Zayıf noktalar gayet biliniyor

İstanbul’a 395 km ötede yaşanan depremin Bağcılar gibi bazı yerlerde hissedildiğine vurgu yapan Taşkın sözlerini şöyle sürdürdü: “Oradaki yerel zemin koşulları son derece yumuşak ve depremin uzun periyotlu etkileri açısından yaşanacak tehlike için önemli bir gösterge. Yani İzmir’de olan depremi İstanbul’da hissedilen bir bölgedeyseniz o bölgelere öncelik vererek dönüşüm, yıkım, yenileme gibi her ne yapılması gerekiyorsa otoritelerin, yetkililerin öncelikle bu bölgelerden işe başlaması gerekiyor. İstanbul, İzmir’den daha çok çalışılmış, kaynakları, yerel zemin özellikleri daha fazla bilinen bir şehirdir. Dolayısıyla İstanbul’da nerelerde çok yoğun hasar yaşanacağı gayet ortada.”

Hep birlikte mücadele etmeliyiz

Ülkede topyekûn bir mücadele, bunun için de özel bir fonlama yaratılması gerektiğini ifade eden Taşkın, sözlerini şöyle sonlandırdı: “Bu tek başına yurttaşın yapabileceği bir çalışma, önlem değil. Topyekun çalışmamız gerekiyor. Kentsel dönüşümle üç beş bina kurtararak yapılamaz bu mücadele. İstanbul sorunu Türkiye Cumhuriyeti için bir beka sorunudur.”

Boşa harcayacak bir günümüz dahi yok

TMMOB Yönetim Kurulu Başkanı Emin Koramaz, “Ülkemizi yönetenler yaşadığımız acı deneyimlerden ders çıkarmalı ve görevlerini daha fazla gecikmeden yerine getirmelidir. Boşa harcayacak bir günümüz dahi kalmadı” dedi.

Geçmişte yaşanan depremlere rağmen sanki bir daha deprem olmayacakmış gibi rant politikalarının sürdürüldüğünü belirten Koramaz, “İmar afları ile kaçak yapılaşma teşvik edilmiş, yurttaşlarımız sağlıksız yapılara mahkûm edilmiştir.
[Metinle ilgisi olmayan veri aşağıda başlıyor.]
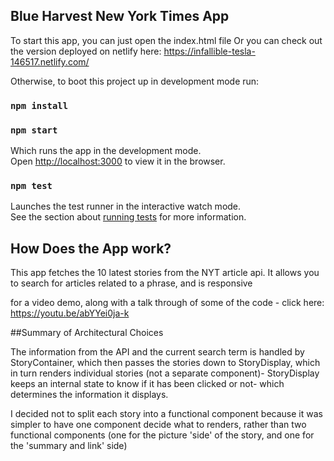 
## Blue Harvest New York Times App
To start this app, you can just open the index.html file
Or you can check out the version deployed on netlify here: https://infallible-tesla-146517.netlify.com/

Otherwise, to boot this project up in development mode run:

### `npm install`
### `npm start`

Which runs the app in the development mode.<br>
Open [http://localhost:3000](http://localhost:3000) to view it in the browser.

### `npm test`

Launches the test runner in the interactive watch mode.<br>
See the section about [running tests](https://facebook.github.io/create-react-app/docs/running-tests) for more information.

## How Does the App work?

This app fetches the 10 latest stories from the NYT article api. It allows you to search for articles related to a phrase, and is responsive

for a video demo, along with a talk through of some of the code - click here: https://youtu.be/abYYei0ja-k

##Summary of Architectural Choices  

The information from the API and the current search term is handled by StoryContainer, which then passes the stories down to StoryDisplay, which in turn renders individual stories (not a separate component)- StoryDisplay keeps an internal state to know if it has been clicked or not- which determines the information it displays.

I decided not to split each story into a functional component because it was simpler to have one component decide what to renders, rather than two functional components (one for the picture 'side' of the story, and one for the 'summary and link' side)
Böylece projesi olmayan, hiçbir mühendislik hizmeti almamış kaçak yapılar ruhsatlandırılmıştır” diye konuştu.

Yapı alanındaki tek sorunun kaçak yapıların ruhsatlandırılması olmadığını söyleyen Koramaz, yeni yapıların da gerekli mühendislik hizmeti alınmadan yapıldığına dikkat çekti. Yaşananlardan ders çıkarılması gerektiğini dile getiren Koramaz, “Nitekim sonuçlarının çok daha ağır olması beklenen İstanbul depremi er ya da geç kapımızı çalacak. Boşa harcayacak bir günümüz daahi kalmamış durumdadır. İktidarı acilen gereken önlemleri almaya davet ediyoruz” ifadelerini kullandı.